## DATASET CLASS
_Represent a dataset of samples_

In [3]:
import os
import numpy as np

In [50]:
class Dataset(object):
    ''''''
    # Attributes
    __awda_output = None
    
    # Initializer
    def __init__(self,dataset_location,  site):
        self.__dataset_location = dataset_location
        self.__site = site
    
    # Getters
    def get_site(self):
        return self.__site
    
    def get_dataset_location(self):
        return self.__dataset_location
    
    # Access samples
    def get_samples_name(self):
        '''Get all samples datafiles
        params:
            awd_event
            site
        returns:
            datafiles
        '''
        data_location = os.path.join(self.__dataset_location, self.__site, self.__site+'_data')
        files = None
        if os.path.exists(data_location):
            files = [ file for file in os.listdir(data_location) if file.endswith('.vr2')] # only select .vr2 file
        return files

    def get_random_sample(self):
        '''Select a random datafile
        params:
            awd_event
            site
        returns:
            file name
        '''
        files = self.get_samples_name()
        return files[np.random.randint(len(files))]
    
    # Extract output based on AWDA method
    
    def _datetime_to_unit(self, datatime):
        '''Extract datetime information of the data file into 
        hours, minutes, seconds, and milliseconds
        params: 
            datetime 2013-01-27UT05:36:17.48387602
        return:
            [h,m,s,u]
        '''
        times = datatime.split('UT')
        h, m, ss = times[-1].split(':')
        s, u = ss.split('.')
        return [h,m,s,u]

    def _datetime_to_ms(self, datetime):
        '''Convert datetime to milliseconds
        params: 
            datetime 2013-01-27UT05:36:17.48387602
        return:
            datetime in ms'''
        datetime = self._datetime_to_unit(datetime)
        datetime[0] = float(datetime[0])*60*60
        datetime[1] = float(datetime[1])*60
        datetime[2] = float(datetime[2])
        datetime[3] = float(datetime[3])/10**(len(datetime[3]))
        return sum(datetime)

    def _datetime_diff(self,datetime2, datetime1):
        '''Difference between the event time and the start of the data collection'''
        return self._datetime_to_ms(datetime2)-self._datetime_to_ms(datetime1)

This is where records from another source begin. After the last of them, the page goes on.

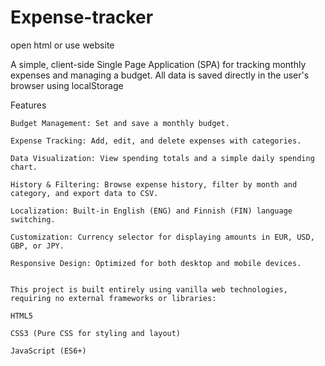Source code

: # Expense-tracker

open html or use website

A simple, client-side Single Page Application (SPA) for tracking monthly expenses and managing a budget. All data is saved directly in the user's browser using localStorage

Features

    Budget Management: Set and save a monthly budget.

    Expense Tracking: Add, edit, and delete expenses with categories.

    Data Visualization: View spending totals and a simple daily spending chart.

    History & Filtering: Browse expense history, filter by month and category, and export data to CSV.

    Localization: Built-in English (ENG) and Finnish (FIN) language switching.

    Customization: Currency selector for displaying amounts in EUR, USD, GBP, or JPY.

    Responsive Design: Optimized for both desktop and mobile devices.


    This project is built entirely using vanilla web technologies, requiring no external frameworks or libraries:

    HTML5

    CSS3 (Pure CSS for styling and layout)

    JavaScript (ES6+)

    def awda_output(self, verbose=False):
        """Extract the output information for each file
        inputs
        
        outputs
            dataset     dictionary mapping each file with the whistler location
        """
        output_path = os.path.join(self.__dataset_location, self.__site)
        output_file = None
        for file in os.listdir(output_path):
            if file.endswith('.out'):
                output_file = file
                break
        try:
            os.path.exists(output_file)
            with open(os.path.join(output_path, output_file), 'r') as f:
                dataset = {}
                num_line = 0
                lines = f.readlines()
                file_list = []
                last_percent = None
                if verbose:
                    print('\nGenerating outputs for %s' % self.__site)
                for line in lines:
                    event = {}
                    line = line.split('\n') # Remove the '\n' character from each line
                    line = line[0].split(' ') 
                    line = list(filter(None, line)) # discard empty element in array
                    for index in range(2,len(line),2): # store event and probabilities in a dictionary
                        event[line[index]]=line[index+1]
                    # save the dictionary
                    if line[1] not in file_list: # if file name not in the list
                        dataset[line[1]]=event
                        file_list.append(line[1])
                    else:
                        data = dataset[line[1]]
                        event.update(data)
                        dataset[line[1]]=event
                    # print progression
                    percent = int(num_line*100/len(lines))
                    if last_percent != percent:
                        if percent%5==0 and verbose==True:
                            sys.stdout.write("%s%%" % percent)
                            sys.stdout.flush()
                        elif verbose==True:
                            sys.stdout.write(".")
                            sys.stdout.flush()
                        last_percent = percent
                    num_line+=1
        except Exception as e:
            print('Error:', e)
        self.__awda_output = dataset
        return dataset
    
    def get_awda_output(self):
        return self.__awda_output